A teacher could get 40 years for Malware (which IMHO is nothing more than a variation of “Virus”). That sounds like a harsh sentence.
Even more reason to scan your computer regularly, and keep anti-virus and anti-spyware definitions up to date, but 40 years? Yikes.
For anyone interested, Sunbelt’s Blog is fantastic, and I’ve blogged about it a few times. It has a great approach to explaining and demonstrating IT security in an easy to read, non-pushy manner. Not many places you will see that. Most focus on general tech, and don’t touch security. Security is a fascinating field.
During a quick email exchange with Sunbelt’s Alex Eckelberry he pointed me to this comment which gives a little more info. Expect more from Sunbelt’s Blog tomorrow on this.
Blogging in IT and software development in general is really quite impressive. Only a few years ago the concept of transparency and open communication on this scale was virtually non-existent. Now Alex blogged, commented about Preston Gralla’s poor research behind his post and got a reply. I then emailed Alex about an unrelated topic (choosing passwords in the WeeklyTechTips post), happened to mentioned this topic, and he pointed me to a comment of his on Preston Gralla’s blog.

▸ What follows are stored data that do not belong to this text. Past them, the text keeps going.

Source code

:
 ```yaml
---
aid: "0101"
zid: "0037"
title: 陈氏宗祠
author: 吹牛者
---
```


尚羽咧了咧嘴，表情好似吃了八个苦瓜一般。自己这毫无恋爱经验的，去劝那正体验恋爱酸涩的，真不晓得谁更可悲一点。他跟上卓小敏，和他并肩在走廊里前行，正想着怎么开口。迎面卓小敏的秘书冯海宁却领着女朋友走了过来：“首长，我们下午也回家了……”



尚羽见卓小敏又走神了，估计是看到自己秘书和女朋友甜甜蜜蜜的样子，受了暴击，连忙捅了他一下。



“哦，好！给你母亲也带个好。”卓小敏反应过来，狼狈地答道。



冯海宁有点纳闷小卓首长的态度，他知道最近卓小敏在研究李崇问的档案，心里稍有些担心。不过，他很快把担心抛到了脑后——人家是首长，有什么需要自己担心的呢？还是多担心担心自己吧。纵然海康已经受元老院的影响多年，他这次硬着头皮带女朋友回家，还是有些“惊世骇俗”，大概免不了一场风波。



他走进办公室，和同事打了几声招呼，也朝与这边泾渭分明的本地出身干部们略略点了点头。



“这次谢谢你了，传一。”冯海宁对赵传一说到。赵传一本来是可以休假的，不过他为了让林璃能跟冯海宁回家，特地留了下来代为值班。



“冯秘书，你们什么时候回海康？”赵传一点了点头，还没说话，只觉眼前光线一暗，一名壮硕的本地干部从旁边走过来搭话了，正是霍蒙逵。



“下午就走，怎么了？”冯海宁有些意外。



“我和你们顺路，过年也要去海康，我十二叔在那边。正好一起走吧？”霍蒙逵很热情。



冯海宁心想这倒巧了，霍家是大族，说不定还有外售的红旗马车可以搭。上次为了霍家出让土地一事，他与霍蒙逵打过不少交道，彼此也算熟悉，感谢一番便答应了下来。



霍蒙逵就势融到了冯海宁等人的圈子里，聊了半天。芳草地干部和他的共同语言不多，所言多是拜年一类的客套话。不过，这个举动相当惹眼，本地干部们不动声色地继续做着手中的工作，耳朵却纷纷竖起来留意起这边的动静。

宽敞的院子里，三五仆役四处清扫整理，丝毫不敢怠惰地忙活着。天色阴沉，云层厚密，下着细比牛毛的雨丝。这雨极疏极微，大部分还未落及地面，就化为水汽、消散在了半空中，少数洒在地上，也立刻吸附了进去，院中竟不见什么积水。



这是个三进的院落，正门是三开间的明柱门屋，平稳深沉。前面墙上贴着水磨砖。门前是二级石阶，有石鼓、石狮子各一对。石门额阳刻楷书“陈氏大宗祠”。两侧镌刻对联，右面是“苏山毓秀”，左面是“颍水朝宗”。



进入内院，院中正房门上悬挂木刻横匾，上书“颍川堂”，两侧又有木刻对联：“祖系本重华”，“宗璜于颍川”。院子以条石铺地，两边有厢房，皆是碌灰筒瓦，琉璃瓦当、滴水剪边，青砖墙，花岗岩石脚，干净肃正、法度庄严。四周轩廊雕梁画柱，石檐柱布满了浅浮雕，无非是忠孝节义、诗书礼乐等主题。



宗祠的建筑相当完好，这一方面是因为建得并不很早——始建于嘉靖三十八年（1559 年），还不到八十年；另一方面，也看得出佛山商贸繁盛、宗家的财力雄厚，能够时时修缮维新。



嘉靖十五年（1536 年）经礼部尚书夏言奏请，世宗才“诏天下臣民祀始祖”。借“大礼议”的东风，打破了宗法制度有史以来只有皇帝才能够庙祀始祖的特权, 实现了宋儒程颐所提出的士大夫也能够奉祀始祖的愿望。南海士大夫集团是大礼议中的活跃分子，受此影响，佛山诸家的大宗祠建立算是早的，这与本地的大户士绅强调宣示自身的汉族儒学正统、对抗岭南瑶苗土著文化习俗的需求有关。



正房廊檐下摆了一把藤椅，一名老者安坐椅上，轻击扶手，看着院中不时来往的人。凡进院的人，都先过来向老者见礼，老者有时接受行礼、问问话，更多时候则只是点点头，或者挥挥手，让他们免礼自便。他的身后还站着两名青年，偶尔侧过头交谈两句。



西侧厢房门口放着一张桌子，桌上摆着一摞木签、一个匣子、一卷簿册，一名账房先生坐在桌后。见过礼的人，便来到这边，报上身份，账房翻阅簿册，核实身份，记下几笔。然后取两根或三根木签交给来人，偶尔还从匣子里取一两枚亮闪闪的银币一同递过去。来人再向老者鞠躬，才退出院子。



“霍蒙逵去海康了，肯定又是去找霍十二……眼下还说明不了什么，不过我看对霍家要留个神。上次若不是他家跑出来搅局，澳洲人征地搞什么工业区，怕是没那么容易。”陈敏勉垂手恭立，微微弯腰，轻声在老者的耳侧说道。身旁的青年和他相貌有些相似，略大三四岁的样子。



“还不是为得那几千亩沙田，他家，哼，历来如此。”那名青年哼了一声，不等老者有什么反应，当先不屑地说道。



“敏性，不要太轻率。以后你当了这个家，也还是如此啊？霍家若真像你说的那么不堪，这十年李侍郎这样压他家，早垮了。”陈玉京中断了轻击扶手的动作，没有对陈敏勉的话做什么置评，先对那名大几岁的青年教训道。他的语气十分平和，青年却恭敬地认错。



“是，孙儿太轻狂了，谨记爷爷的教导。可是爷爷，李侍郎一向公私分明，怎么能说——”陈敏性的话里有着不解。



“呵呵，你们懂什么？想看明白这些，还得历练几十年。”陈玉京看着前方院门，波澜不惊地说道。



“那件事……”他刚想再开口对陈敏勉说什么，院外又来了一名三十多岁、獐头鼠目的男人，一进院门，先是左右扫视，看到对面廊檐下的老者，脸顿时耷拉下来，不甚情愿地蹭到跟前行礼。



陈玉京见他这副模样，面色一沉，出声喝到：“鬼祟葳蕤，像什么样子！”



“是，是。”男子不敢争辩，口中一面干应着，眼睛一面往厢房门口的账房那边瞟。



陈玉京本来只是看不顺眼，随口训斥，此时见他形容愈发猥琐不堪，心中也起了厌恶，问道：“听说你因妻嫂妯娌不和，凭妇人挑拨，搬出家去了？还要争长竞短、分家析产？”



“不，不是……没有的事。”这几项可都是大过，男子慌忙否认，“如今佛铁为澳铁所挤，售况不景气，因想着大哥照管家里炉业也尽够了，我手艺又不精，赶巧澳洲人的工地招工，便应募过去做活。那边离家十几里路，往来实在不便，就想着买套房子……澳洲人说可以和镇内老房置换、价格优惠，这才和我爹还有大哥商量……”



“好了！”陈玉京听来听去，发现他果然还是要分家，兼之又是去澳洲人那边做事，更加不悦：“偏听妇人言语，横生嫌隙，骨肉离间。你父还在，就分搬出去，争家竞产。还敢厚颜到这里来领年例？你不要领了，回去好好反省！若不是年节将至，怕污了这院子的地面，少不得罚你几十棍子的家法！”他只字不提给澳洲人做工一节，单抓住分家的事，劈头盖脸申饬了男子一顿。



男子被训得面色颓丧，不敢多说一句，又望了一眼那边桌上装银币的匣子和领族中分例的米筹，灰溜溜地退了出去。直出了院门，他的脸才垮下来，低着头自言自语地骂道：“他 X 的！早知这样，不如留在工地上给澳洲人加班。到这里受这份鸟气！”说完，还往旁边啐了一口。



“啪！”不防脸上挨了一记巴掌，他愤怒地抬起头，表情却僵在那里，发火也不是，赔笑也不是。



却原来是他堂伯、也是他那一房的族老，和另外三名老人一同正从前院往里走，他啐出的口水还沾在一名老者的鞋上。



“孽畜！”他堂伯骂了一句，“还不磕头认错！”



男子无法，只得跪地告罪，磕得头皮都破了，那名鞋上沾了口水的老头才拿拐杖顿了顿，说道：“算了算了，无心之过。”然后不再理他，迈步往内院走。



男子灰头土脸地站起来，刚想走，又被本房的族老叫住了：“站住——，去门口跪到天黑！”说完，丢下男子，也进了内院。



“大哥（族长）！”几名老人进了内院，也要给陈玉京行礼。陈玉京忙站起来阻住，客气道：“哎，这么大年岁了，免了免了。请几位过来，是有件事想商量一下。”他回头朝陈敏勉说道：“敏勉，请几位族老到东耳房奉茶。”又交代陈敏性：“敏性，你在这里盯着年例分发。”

I have a book on my shelf “How The Internet Works” (Fourth Edition), which I got for a school project back in High School (great book by the way). Would I have imagined the above chain of events when I got that book? Not in a million years. A few years ago this would have been a small article on a tech news site, and nothing more. Two people whose writing I read, going back and forth, and having a chance to contact one of them and get a reply a minute later is really remarkable by those standards. By today’s standards it’s somewhat more normal (though still appreciated).
The blogging phenomenon definitely made IT more transparent. I become more convinced of this on a daily basis.
By the way it looks like Mr. Gralla’s now up to “How The Internet Works Eighth Edition“. I guess I wasn’t the only one who thought it was a cool book.